KnigaRead.com/
KnigaRead.com » Проза » Современная проза » Владимир Лобас - Жёлтые короли. Записки нью-йоркского таксиста

Владимир Лобас - Жёлтые короли. Записки нью-йоркского таксиста

На нашем сайте KnigaRead.com Вы можете абсолютно бесплатно читать книгу онлайн "Владимир Лобас - Жёлтые короли. Записки нью-йоркского таксиста". Жанр: Современная проза издательство -, год -.
Перейти на страницу:

2

В нашем доме, а вернее, в огромном, построенном городскими властями жилом комплексе, образованном шестью корпусами, поставленными на границе с черным районом, живет много, чуть ли не половина «русских». Их привлекает и близость океана, и близость колонии земляков на Брайтон-Бич, и, конечно же, условия контракта: за отличные, комфортабельные квартиры мы платим вдвое меньше, чем жильцы окрестных частных домов. Мы живем в раю бедняков.

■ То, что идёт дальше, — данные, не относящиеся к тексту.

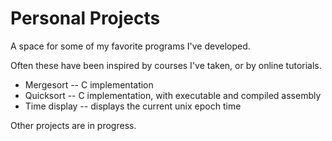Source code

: # Personal Projects
A space for some of my favorite programs I've developed.

Often these have been inspired by courses I've taken, or by online tutorials.

*   Mergesort -- C implementation
*   Quicksort -- C implementation, with executable and compiled assembly
*   Time display -- displays the current unix epoch time

Other projects are in progress.
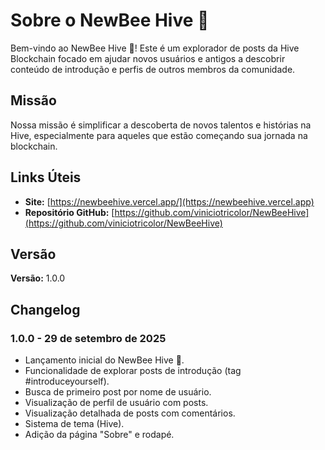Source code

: # Sobre o NewBee Hive 🐝

Bem-vindo ao NewBee Hive 🐝! Este é um explorador de posts da Hive Blockchain focado em ajudar novos usuários e antigos  a descobrir conteúdo de introdução e perfis de outros membros da comunidade.

## Missão

Nossa missão é simplificar a descoberta de novos talentos e histórias na Hive, especialmente para aqueles que estão começando sua jornada na blockchain.

## Links Úteis

*   **Site:** [https://newbeehive.vercel.app/](https://newbeehive.vercel.app)
*   **Repositório GitHub:** [https://github.com/viniciotricolor/NewBeeHive](https://github.com/viniciotricolor/NewBeeHive)

## Versão

**Versão:** 1.0.0

## Changelog

### 1.0.0 - 29 de setembro de 2025
*   Lançamento inicial do NewBee Hive 🐝.
*   Funcionalidade de explorar posts de introdução (tag #introduceyourself).
*   Busca de primeiro post por nome de usuário.
*   Visualização de perfil de usuário com posts.
*   Visualização detalhada de posts com comentários.
*   Sistema de tema (Hive).
*   Adição da página "Sobre" e rodapé.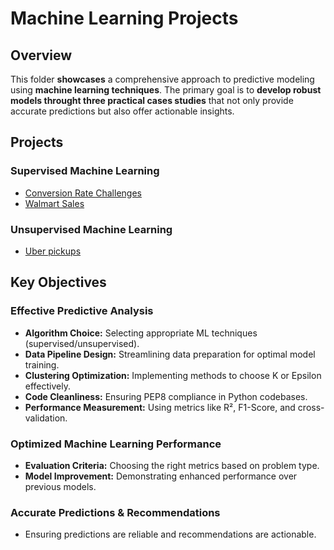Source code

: # Machine Learning Projects

## Overview
This folder <b>showcases</b> a comprehensive approach to predictive modeling using <b>machine learning techniques</b>. The primary goal is to <b>develop robust models throught three practical cases studies</b> that not only provide accurate predictions but also offer actionable insights.

## Projects

### Supervised Machine Learning
- [Conversion Rate Challenges](conversion-rate/README.md)
- [Walmart Sales](walmart-sales/README.md)

### Unsupervised Machine Learning
- [Uber pickups](uber-pickups/README.md)

## Key Objectives 
### Effective Predictive Analysis 

- **Algorithm Choice:** Selecting appropriate ML techniques (supervised/unsupervised).
- **Data Pipeline Design:** Streamlining data preparation for optimal model training.
- **Clustering Optimization:** Implementing methods to choose K or Epsilon effectively.
- **Code Cleanliness:** Ensuring PEP8 compliance in Python codebases.
- **Performance Measurement:** Using metrics like R², F1-Score, and cross-validation.  

### Optimized Machine Learning Performance 

- **Evaluation Criteria:** Choosing the right metrics based on problem type.
- **Model Improvement:** Demonstrating enhanced performance over previous models.   

### Accurate Predictions & Recommendations 

- Ensuring predictions are reliable and recommendations are actionable.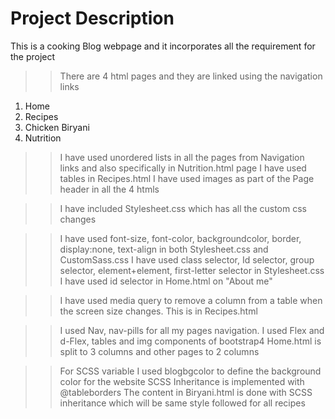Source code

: 
Project Description
====================

This is a cooking Blog webpage and it incorporates all the requirement for the project

>> There are 4 html pages and they are linked using the navigation links
1. Home
2. Recipes
3. Chicken Biryani
4. Nutrition

>> I have used unordered lists in all the pages from Navigation links and also specifically in Nutrition.html page
>> I have used tables in Recipes.html
>> I have used images as part of the Page header in all the 4 htmls

>> I have included Stylesheet.css which has all the custom css changes

>> I have used font-size, font-color, backgroundcolor, border, display:none, text-align in both Stylesheet.css and CustomSass.css
>> I have used class selector, Id selector, group selector, element+element, first-letter selector in Stylesheet.css
>> I have used id selector in Home.html on "About me"

>> I have used media query to remove a column from a table when the screen size changes. This is in Recipes.html

>> I used Nav, nav-pills for all my pages navigation. I used Flex and d-Flex, tables and img components of bootstrap4
>> Home.html is split to 3 columns and other pages to 2 columns

>> For SCSS variable I used blogbgcolor to define the background color for the website
>> SCSS Inheritance is implemented with @tableborders 
>> The content in Biryani.html is done with SCSS inheritance which will be same style followed for all recipes
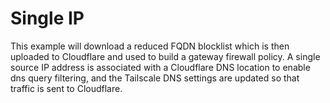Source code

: # Single IP

This example will download a reduced FQDN blocklist which is then uploaded to Cloudflare and used to build a gateway firewall policy. A single source IP address is associated with a Cloudflare DNS location to enable dns query filtering, and the Tailscale DNS settings are updated so that traffic is sent to Cloudflare.

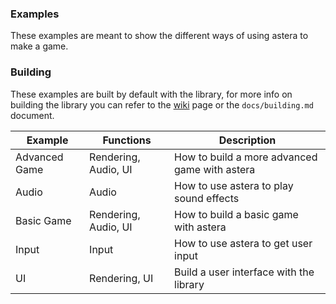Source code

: ### Examples
These examples are meant to show the different ways of using astera to make a game.

### Building
These examples are built by default with the library, for more info on building the library you can refer to the [wiki](https://github.com/tek256/astera/wiki/Building) page or the `docs/building.md` document.

| Example | Functions | Description |
| ------- | --------- | ----------- |
| Advanced Game | Rendering, Audio, UI | How to build a more advanced game with astera |
| Audio | Audio | How to use astera to play sound effects |
| Basic Game | Rendering, Audio, UI | How to build a basic game with astera |
| Input | Input | How to use astera to get user input |
| UI | Rendering, UI | Build a user interface with the library | 

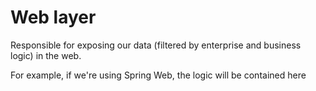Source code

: # Web layer
Responsible for exposing our data (filtered by enterprise and business logic) in the web.

For example, if we're using Spring Web, the logic will be contained here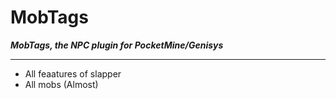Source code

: # MobTags
___MobTags, the NPC plugin for PocketMine/Genisys___

-----------------------------------

- All feaatures of slapper
- All mobs (Almost)
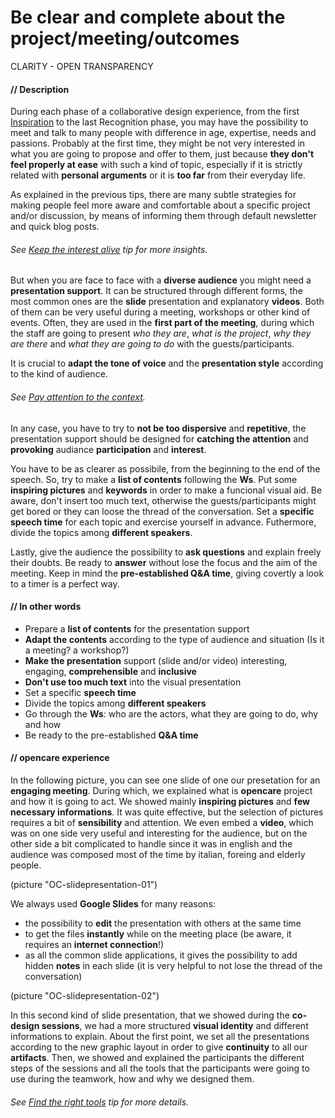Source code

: # Be clear and complete about the project/meeting/outcomes

CLARITY - OPEN TRANSPARENCY

#### **// Description**

During each phase of a collaborative design experience, from the first [Inspiration](our_experience_in_co-design_field.md#inspiration-phase) to the last Recognition phase, you may have the possibility to meet and talk to many people with difference in age, expertise, needs and passions. Probably at the first time, they might be not very interested in what you are going to propose and offer to them, just because **they don't feel properly at ease** with such a kind of topic, especially if it is strictly related with **personal arguments** or it is **too far** from their everyday life.

As explained in the previous tips, there are many subtle strategies for making people feel more aware and comfortable about a specific project and/or discussion, by means of informing them through default newsletter and quick blog posts. 

###### See [Keep the interest alive](keep_the_interest_alive.md) tip for more insights. 

But when you are face to face with a **diverse audience** you might need a **presentation support**. It can be structured through different forms, the most common ones are the **slide** presentation and explanatory **videos**. Both of them can be very useful during a meeting, workshops or other kind of events. Often, they are used in the **first part of the meeting**, during which the staff are going to present *who they are*, *what is the project*, *why they are there* and *what they are going to do* with the guests/participants.

It is crucial to **adapt the tone of voice** and the **presentation style** according to the kind of audience.

###### See [Pay attention to the context](pay_attention_to_the_context.md).

In any case, you have to try to **not be too dispersive** and **repetitive**, the presentation support should be designed for **catching the attention** and **provoking** audiance **participation** and **interest**. 

You have to be as clearer as possibile, from the beginning to the end of the speech. So, try to make a **list of contents** following the **Ws**. Put some **inspiring pictures** and **keywords** in order to make a funcional visual aid. Be aware, don't insert too much text, otherwise the guests/participants might get bored or they can loose the thread of the conversation. Set a **specific speech time** for each topic and exercise yourself in advance. Futhermore, divide the topics among **different speakers**. 

Lastly, give the audience the possibility to **ask questions** and explain freely their doubts. Be ready to **answer** without lose the focus and the aim of the meeting. Keep in mind the **pre-established Q&A time**, giving covertly a look to a timer is a perfect way.

#### **// In other words**

* Prepare a **list of contents** for the presentation support
* **Adapt the contents** according to the type of audience and situation (Is it a meeting? a workshop?)
* **Make the presentation** support (slide and/or video) interesting, engaging, **comprehensible** and **inclusive**
* **Don't use too much text** into the visual presentation
* Set a specific **speech time**
* Divide the topics among **different speakers**
* Go through the **Ws**: who are the actors, what they are going to do, why and how
* Be ready to the pre-established **Q&A time**


#### **// opencare experience**

In the following picture, you can see one slide of one our presetation for an **engaging meeting**. During which, we explained what is **opencare** project and how it is going to act. We showed mainly **inspiring pictures** and **few necessary informations**. It was quite effective, but the selection of pictures requires a bit of **sensibility** and attention. We even embed a **video**, which was on one side very useful and interesting for the audience, but on the other side a bit complicated to handle since it was in english and the audience was composed most of the time by italian, foreing and elderly people.

(picture "OC-slidepresentation-01")

We always used **Google Slides** for many reasons: 

* the possibility to **edit** the presentation with others at the same time
* to get the files **instantly** while on the meeting place (be aware, it requires an **internet connection**!)
* as all the common slide applications, it gives the possibility to add hidden **notes** in each slide (it is very helpful to not lose the thread of the conversation)

(picture "OC-slidepresentation-02")

In this second kind of slide presentation, that we showed during the **co-design sessions**, we had a more structured **visual identity** and different informations to explain. About the first point, we set all the presentations according to the new graphic layout in order to give **continuity** to all our **artifacts**. Then, we showed and explained the participants the different steps of the sessions and all the tools that the participants were going to use during the teamwork, how and why we designed them.

###### See [Find the right tools](find_the_right_tools.md)  tip for more details.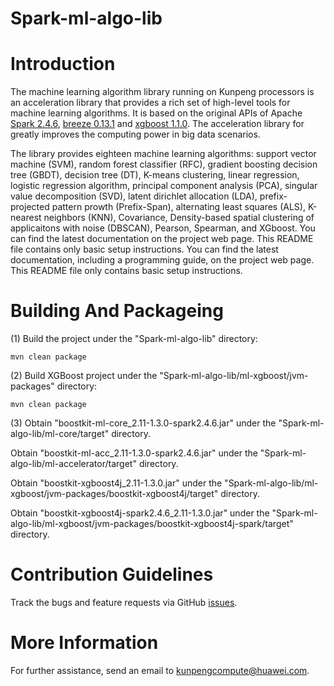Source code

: # Spark-ml-algo-lib



Introduction
============

The machine learning algorithm library running on Kunpeng processors is an acceleration library that provides a rich set of high-level tools for machine learning algorithms. It is based on the original APIs of Apache [Spark 2.4.6](https://github.com/apache/spark/tree/v2.4.6), [breeze 0.13.1](https://github.com/scalanlp/breeze/tree/releases/v0.13.1) and [xgboost 1.1.0](https://github.com/dmlc/xgboost/tree/release_1.0.0). The acceleration library for greatly improves the computing power in big data scenarios.

The library provides eighteen machine learning algorithms: support vector machine (SVM), random forest classifier (RFC), gradient boosting decision tree (GBDT), decision tree (DT), K-means clustering, linear regression, logistic regression algorithm, principal component analysis (PCA), singular value decomposition (SVD), latent dirichlet allocation (LDA), prefix-projected pattern prowth (Prefix-Span), alternating least squares (ALS), K-nearest neighbors (KNN), Covariance, Density-based spatial clustering of applicaitons with noise (DBSCAN), Pearson, Spearman, and XGboost. You can find the latest documentation on the project web page. This README file contains only basic setup instructions.
You can find the latest documentation, including a programming guide, on the project web page. This README file only contains basic setup instructions.





Building And Packageing
====================

(1) Build the project under the "Spark-ml-algo-lib" directory:

    mvn clean package

(2) Build XGBoost project under the "Spark-ml-algo-lib/ml-xgboost/jvm-packages" directory:

    mvn clean package

(3) Obtain "boostkit-ml-core_2.11-1.3.0-spark2.4.6.jar" under the "Spark-ml-algo-lib/ml-core/target" directory.

   Obtain "boostkit-ml-acc_2.11-1.3.0-spark2.4.6.jar" under the "Spark-ml-algo-lib/ml-accelerator/target" directory.

   Obtain "boostkit-xgboost4j_2.11-1.3.0.jar" under the "Spark-ml-algo-lib/ml-xgboost/jvm-packages/boostkit-xgboost4j/target" directory.

   Obtain "boostkit-xgboost4j-spark2.4.6_2.11-1.3.0.jar" under the "Spark-ml-algo-lib/ml-xgboost/jvm-packages/boostkit-xgboost4j-spark/target" directory.


Contribution Guidelines
========

Track the bugs and feature requests via GitHub [issues](https://github.com/kunpengcompute/Spark-ml-algo-lib/issues).

More Information
========

For further assistance, send an email to kunpengcompute@huawei.com.
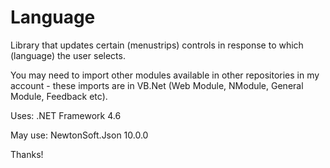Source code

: # Language

Library that updates certain (menustrips) controls in response to which (language) the user selects.

You may need to import other modules available in other repositories in my account - these imports are in VB.Net (Web Module, NModule, General Module, Feedback etc).

Uses:
.NET Framework 4.6

May use:
NewtonSoft.Json 10.0.0

Thanks!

Разумеется, не все желающие могут попасть в рай; поселиться в нашем комплексе имеет право лишь семья с определенным доходом: не выше и не ниже установленных пределов. Если доход жильца повысится, то повысится и квартплата, а потому мы обязаны ежегодно подавать властям особую, заверенную нотариусом декларацию о своем финансовом положении…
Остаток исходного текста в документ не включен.